The American Institute of Physics (AIP) and many of its Member Societies have been active in monitoring this issue and, in some instances, taking actions to defend the teaching of high-quality science in science classrooms. To address efforts "to weaken and even to eliminate significant portions of evolution and cosmology" from state and local educational objectives, the Executive Board of the American Association of Physics Teachers, an AIP Member Society, recently adopted a statement on the teaching of evolution and cosmology. The text of the April 24 statement follows:
"AAPT Statement on the Teaching of Evolution and Cosmology
"The Executive Board of the American Association of Physics Teachers is dismayed at organized actions to weaken and even to eliminate significant portions of evolution and cosmology from the educational objectives of states and school districts.
"Evolution and cosmology represent two of the unifying concepts of modern science. There are few scientific theories more firmly supported by observations than these: Biological evolution has occurred and new species have arisen over time, life on Earth originated more than a billion years ago, and most stars are at least several billion years old. Overwhelming evidence comes from diverse sources - the structure and function of DNA, geological analysis of rocks, paleontological studies of fossils, telescopic observations of distant stars and galaxies - and no serious scientist questions these claims. We do our children a grave disservice if we remove from their education an exposure to firm scientific evidence supporting principles that significantly shape our understanding of the world in which we live.
"No scientific theory, no matter how strongly supported by available evidence, is final and unchallengeable; any good theory is always exposed to the possibility of being modified or even overthrown by new evidence. That is at the very heart of the process of science. However, biological and cosmological evolution are theories as strongly supported and interwoven into the fabric of science as any other essential underpinnings of modern science and technology. To deny children exposure to the evidence in support of biological and cosmological evolution is akin to allowing them to believe that atoms do not exist or that the Sun goes around the Earth.
"We believe in teaching that science is a process that examines all of the evidence relevant to an issue and tests alternative hypotheses. For this reason, we do not endorse teaching the "evidence against evolution," because currently no such scientific evidence exists. Nor can we condone teaching "scientific creationism," "intelligent design," or other non-scientific viewpoints as valid scientific theories. These beliefs ignore the important connections among empirical data and fail to provide testable hypotheses. They should not be a part of the science curriculum.
"School boards, teachers, parents, and lawmakers have a responsibility to ensure that all children receive a good education in science. The American Association of Physics Teachers opposes all efforts to require or promote teaching creationism or any other non-scientific viewpoints in a science course. AAPT supports the National Science Education Standards, which incorporate the process of science and well-established scientific theories including cosmological and biological evolution.

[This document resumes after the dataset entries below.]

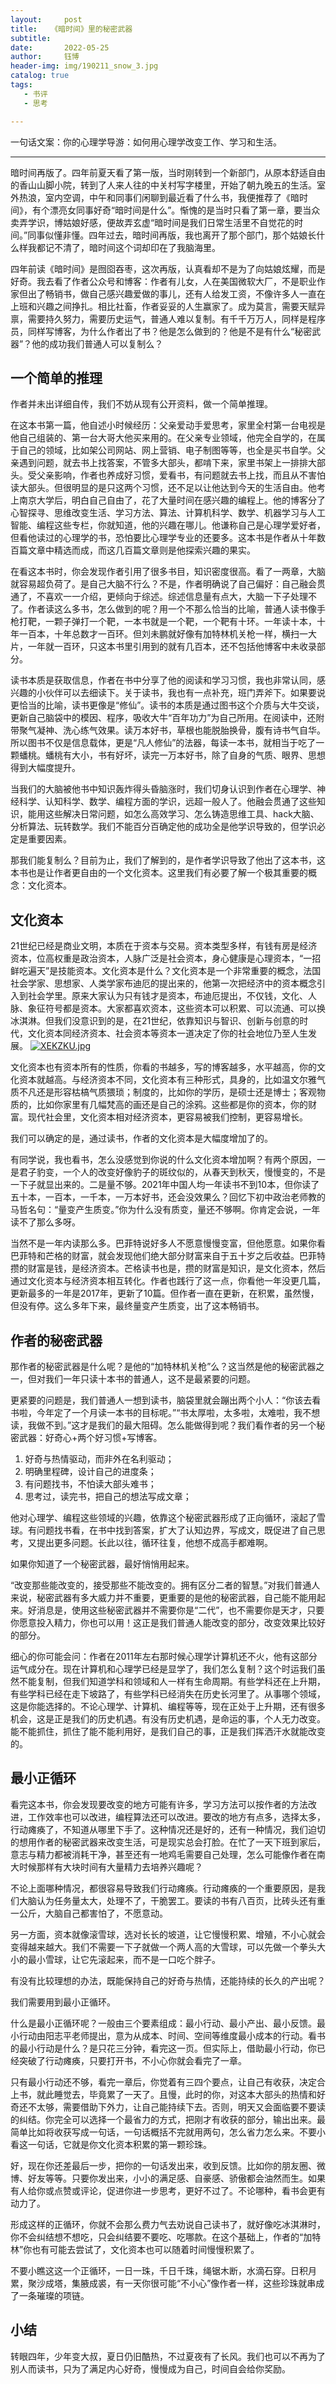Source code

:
 ```yaml
---
layout:     post
title:   《暗时间》里的秘密武器
subtitle: 
date:       2022-05-25  
author:     钰博
header-img: img/190211_snow_3.jpg
catalog: true
tags:
   - 书评
   - 思考

---
```


一句话文案：你的心理学导游：如何用心理学改变工作、学习和生活。

---

暗时间再版了。四年前夏天看了第一版，当时刚转到一个新部门，从原本舒适自由的香山山脚小院，转到了人来人往的中关村写字楼里，开始了朝九晚五的生活。室外热浪，室内空调，中午和同事们闲聊到最近看了什么书，我便推荐了《暗时间》，有个漂亮女同事好奇“暗时间是什么”。惭愧的是当时只看了第一章，要当众卖弄学识，博姑娘好感，便故弄玄虚“暗时间是我们日常生活里不自觉花的时间。”同事似懂非懂。四年过去，暗时间再版，我也离开了那个部门，那个姑娘长什么样我都记不清了，暗时间这个词却印在了我脑海里。

四年前读《暗时间》是囫囵吞枣，这次再版，认真看却不是为了向姑娘炫耀，而是好奇。我去看了作者公众号和博客：作者有儿女，人在美国微软大厂，不是职业作家但出了畅销书，做自己感兴趣爱做的事儿，还有人给发工资，不像许多人一直在上班和兴趣之间挣扎。相比社畜，作者妥妥的人生赢家了。成为莫言，需要天赋异禀，需要持久努力，需要历史运气，普通人难以复制。有千千万万人，同样是程序员，同样写博客，为什么作者出了书？他是怎么做到的？他是不是有什么“秘密武器”？他的成功我们普通人可以复制么？

## 一个简单的推理

作者并未出详细自传，我们不妨从现有公开资料，做一个简单推理。

在这本书第一篇，他自述小时候经历：父亲爱动手爱思考，家里全村第一台电视是他自己组装的、第一台大哥大他买来用的。在父亲专业领域，他完全自学的，在属于自己的领域，比如架公司网站、网上营销、电子制图等等，也全是买书自学。父亲遇到问题，就去书上找答案，不管多大部头，都啃下来，家里书架上一排排大部头。受父亲影响，作者也养成好习惯，爱看书，有问题就去书上找，而且从不害怕读大部头。但很明显的是只这两个习惯，还不足以让他达到今天的生活自由。他考上南京大学后，明白自己自由了，花了大量时间在感兴趣的编程上。他的博客分了心智探寻、思维改变生活、学习方法、算法、计算机科学、数学、机器学习与人工智能、编程这些专栏，你就知道，他的兴趣在哪儿。他谦称自己是心理学爱好者，但看他读过的心理学的书，恐怕要比心理学专业的还要多。这本书是作者从十年数百篇文章中精选而成，而这几百篇文章则是他探索兴趣的果实。

在看这本书时，你会发现作者引用了很多书目，知识密度很高。看了一两章，大脑就容易超负荷了。是自己大脑不行么？不是，作者明确说了自己偏好：自己融会贯通了，不喜欢一一介绍，更倾向于综述。综述信息量有点大，大脑一下子处理不了。作者读这么多书，怎么做到的呢？用一个不那么恰当的比喻，普通人读书像手枪打靶，一颗子弹打一个靶，一本书就是一个靶，一个靶有十环。一年读十本，十年一百本，十年总数才一百环。但刘未鹏就好像有加特林机关枪一样，横扫一大片，一年就一百环，只这本书里引用到的就有几百本，还不包括他博客中未收录部分。

读书本质是获取信息，作者在书中分享了他的阅读和学习习惯，我也非常认同，感兴趣的小伙伴可以去细读下。关于读书，我也有一点补充，班门弄斧下。如果要说更恰当的比喻，读书更像是“修仙”。读书的本质是通过图书这个介质与大牛交谈，更新自己脑袋中的模因、程序，吸收大牛“百年功力”为自己所用。在阅读中，还附带聚气凝神、洗心练气效果。读万本好书，草根也能脱胎换骨，腹有诗书气自华。所以图书不仅是信息载体，更是“凡人修仙”的法器，每读一本书，就相当于吃了一颗蟠桃。蟠桃有大小，书有好坏，读完一万本好书，除了自身的气质、眼界、思想得到大幅度提升。

当我们的大脑被他书中知识轰炸得头昏脑涨时，我们切身认识到作者在心理学、神经科学、认知科学、数学、编程方面的学识，远超一般人了。他融会贯通了这些知识，能用这些解决日常问题，如怎么高效学习、怎么铸造思维工具、hack大脑、分析算法、玩转数学。我们不能百分百确定他的成功全是他学识导致的，但学识必定是重要因素。

那我们能复制么？目前为止，我们了解到的，是作者学识导致了他出了这本书，这本书也是让作者更自由的一个文化资本。这里我们有必要了解一个极其重要的概念：文化资本。

## 文化资本

21世纪已经是商业文明，本质在于资本与交易。资本类型多样，有钱有房是经济资本，位高权重是政治资本，人脉广泛是社会资本，身心健康是心理资本，“一招鲜吃遍天”是技能资本。文化资本是什么？文化资本是一个非常重要的概念，法国社会学家、思想家、人类学家布迪厄的提出来的，他第一次把经济中的资本概念引入到社会学里。原来大家认为只有钱才是资本，布迪厄提出，不仅钱，文化、人脉、象征符号都是资本。大家都喜欢资本，这些资本可以积累、可以流通、可以换冰淇淋。但我们没意识到的是，在21世纪，依靠知识与智识、创新与创意的时代，文化资本同经济资本、社会资本等资本一道决定了你的社会地位乃至人生发展。
[![XEKZKU.jpg](https://s1.ax1x.com/2022/05/26/XEKZKU.jpg)](https://imgtu.com/i/XEKZKU)

文化资本也有资本所有的性质，你看的书越多，写的博客越多，水平越高，你的文化资本就越高。与经济资本不同，文化资本有三种形式，具身的，比如温文尔雅气质不凡还是形容枯槁气质猥琐；制度的，比如你的学历，是硕士还是博士；客观物质的，比如你家里有几幅梵高的画还是自己的涂鸦。这些都是你的资本，你的财富。现代社会里，文化资本相对经济资本，更容易被我们控制，更容易增长。

我们可以确定的是，通过读书，作者的文化资本是大幅度增加了的。

有同学说，我也看书，怎么没感觉到你说的什么文化资本增加啊？有两个原因，一是君子豹变，一个人的改变好像豹子的斑纹似的，从春天到秋天，慢慢变的，不是一下子就显出来的。二是量不够。2021年中国人均一年读书不到10本，但你读了五十本，一百本，一千本，一万本好书，还会没效果么？回忆下初中政治老师教的马哲名句：“量变产生质变。”你为什么没有质变，量还不够啊。你肯定会说，一年读不了那么多呀。

当然不是一年内读那么多。巴菲特说好多人不愿意慢慢变富，但他愿意。如果你看巴菲特和芒格的财富，就会发现他们绝大部分财富来自于五十岁之后收益。巴菲特攒的财富是钱，是经济资本。芒格读书也是，攒的财富是知识，是文化资本，然后通过文化资本与经济资本相互转化。作者也践行了这一点，你看他一年没更几篇，更新最多的一年是2017年，更新了10篇。但作者一直在更新，在积累，虽然慢，但没有停。这么多年下来，最终量变产生质变，出了这本畅销书。


## 作者的秘密武器

那作者的秘密武器是什么呢？是他的“加特林机关枪”么？这当然是他的秘密武器之一，但对我们一年只读十本书的普通人，这不是最紧要的问题。

更紧要的问题是，我们普通人一想到读书，脑袋里就会蹦出两个小人：“你该去看书啦，今年定了一个月读一本书的目标呢。”“书太厚啦，太多啦，太难啦，我不想读，我做不到。”这才是我们的最大阻碍。怎么能做得到呢？我们看作者的另一个秘密武器：好奇心+两个好习惯+写博客。

1.  好奇与热情驱动，而非外在名利驱动；
2.  明确里程碑，设计自己的进度条；
3.  有问题找书，不怕读大部头难书；
4.  思考过，读完书，把自己的想法写成文章；

他对心理学、编程这些领域的兴趣，依靠这个秘密武器形成了正向循环，滚起了雪球。有问题找书看，在书中找到答案，扩大了认知边界，写成文，既促进了自己思考，又提出更多问题。长此以往，循环往复，他想不成高手都难啊。

如果你知道了一个秘密武器，最好悄悄用起来。

“改变那些能改变的，接受那些不能改变的。拥有区分二者的智慧。”对我们普通人来说，秘密武器有多大威力并不重要，更重要的是他的秘密武器，自己能不能用起来。好消息是，使用这些秘密武器并不需要你是“二代”，也不需要你是天才，只要你愿意投入精力，你也可以用！这正是我们普通人能改变的部分，改变效果比较好的部分。

细心的你可能会问：作者在2011年左右那时候心理学计算机还不火，他有这部分运气成分在。现在计算机和心理学已经是显学了，我们怎么复制？这个时运我们虽然不能复制，但我们知道学科和领域和人一样有生命周期。有些学科还在上升期，有些学科已经在走下坡路了，有些学科已经消失在历史长河里了。从事哪个领域，这是你能选择的。不论心理学、计算机、编程等等，现在正处于上升期，还有很多机会，这是正是我们的历史机遇。有没有历史机遇，是命运的事，个人无力改变。能不能抓住，抓住了能不能利用好，是我们自己的事，正是我们挥洒汗水就能改变的。

## 最小正循环

看完这本书，你会发现要改变的地方可能有许多，学习方法可以按作者的方法改进，工作效率也可以改进，编程算法还可以改进。要改的地方有点多，选择太多，行动瘫痪了，不知道从哪里下手了。这种情况还是好的，还有一种情况，我们迫切的想用作者的秘密武器来改变生活，可是现实总会打脸。在忙了一天下班到家后，意志与精力都被消耗干净，甚至还有一地鸡毛需要自己处理，怎么可能像作者在南大时候那样有大块时间有大量精力去培养兴趣呢？

不论上面哪种情况，都很容易导致我们行动瘫痪。行动瘫痪的一个重要原因，是我们大脑认为任务量太大，处理不了，干脆罢工。要读的书有八百页，比砖头还有重一公斤，大脑自己都害怕了，不愿意动。


另一方面，资本就像滚雪球，选对长长的坡道，让它慢慢积累、增殖，不小心就会变得越来越大。我们不需要一下子就做一个两人高的大雪球，可以先做一个拳头大小的最小雪球，让它先滚起来，而不是一口吃个胖子。

有没有比较理想的办法，既能保持自己的好奇与热情，还能持续的长久的产出呢？

我们需要用到最小正循环。

什么是最小正循环呢？一般由三个要素组成：最小行动、最小产出、最小反馈。最小行动由阳志平老师提出，意为从成本、时间、空间等维度最小成本的行动。看书的最小行动是什么？是只花三分钟，看完这一页。但实际上，借助最小行动，你已经突破了行动瘫痪，只要打开书，不小心你就会看完了一章。

只有最小行动还不够，看完一章后，你觉着有三四个要点，让自己有收获，决定合上书，就此睡觉去，毕竟累了一天了。且慢，此时的你，对这本大部头的热情和好奇还不太够，需要借助下外力，让自己能持续下去。否则，明天又会面临要不要读的纠结。你完全可以选择一个最省力的方式，把刚才有收获的部分，输出出来。最简单比如将收获写成一句话，一句话概括不完就用两句，怎么省力怎么来。不要小看这一句话，它就是你文化资本积累的第一颗珍珠。

好，现在你还差最后一步，把你的一句话发出来，收到反馈。比如你的朋友圈、微博、好友等等。只要你发出来，小小的满足感、自豪感、骄傲都会油然而生。如果有人给你或点赞或评论，促进你进一步思考，更好不过了。不论哪种，看书会更有动力了。


形成这样的正循环，你就不会那么费力气去劝说自己读书了，就好像吃冰淇淋时，你不会纠结想不想吃，只会纠结要不要吃、吃哪款。在这个基础上，作者的“加特林”你也有可能去尝试了，文化资本也可以随着时间慢慢积累了。

不要小瞧这这一个正循环，一日一珠，千日千珠，绳锯木断，水滴石穿。日积月累，聚沙成塔，集腋成裘，有一天你很可能“不小心”像作者一样，这些珍珠就串成了一条璀璨的项链。

## 小结

转眼四年，少年变大叔，夏日仍旧酷热，不过夏夜有了长风。我们也可以不再为了别人而读书，只为了满足内心好奇，慢慢成为自己，时间自会给你奖励。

"This statement was adopted by the Executive Board of the American Association of Physics Teachers on April 24, 2005."
In cooperation with many of its Member Societies, AIP continues to track attempts around the country to dilute the science taught in science classrooms. In some instances, AIP and several Member Societies have initiated such responses as writing letters to school boards and state and local officials, encouraging individual scientists to testify at hearings, issuing news alerts, and encouraging other grassroots initiatives.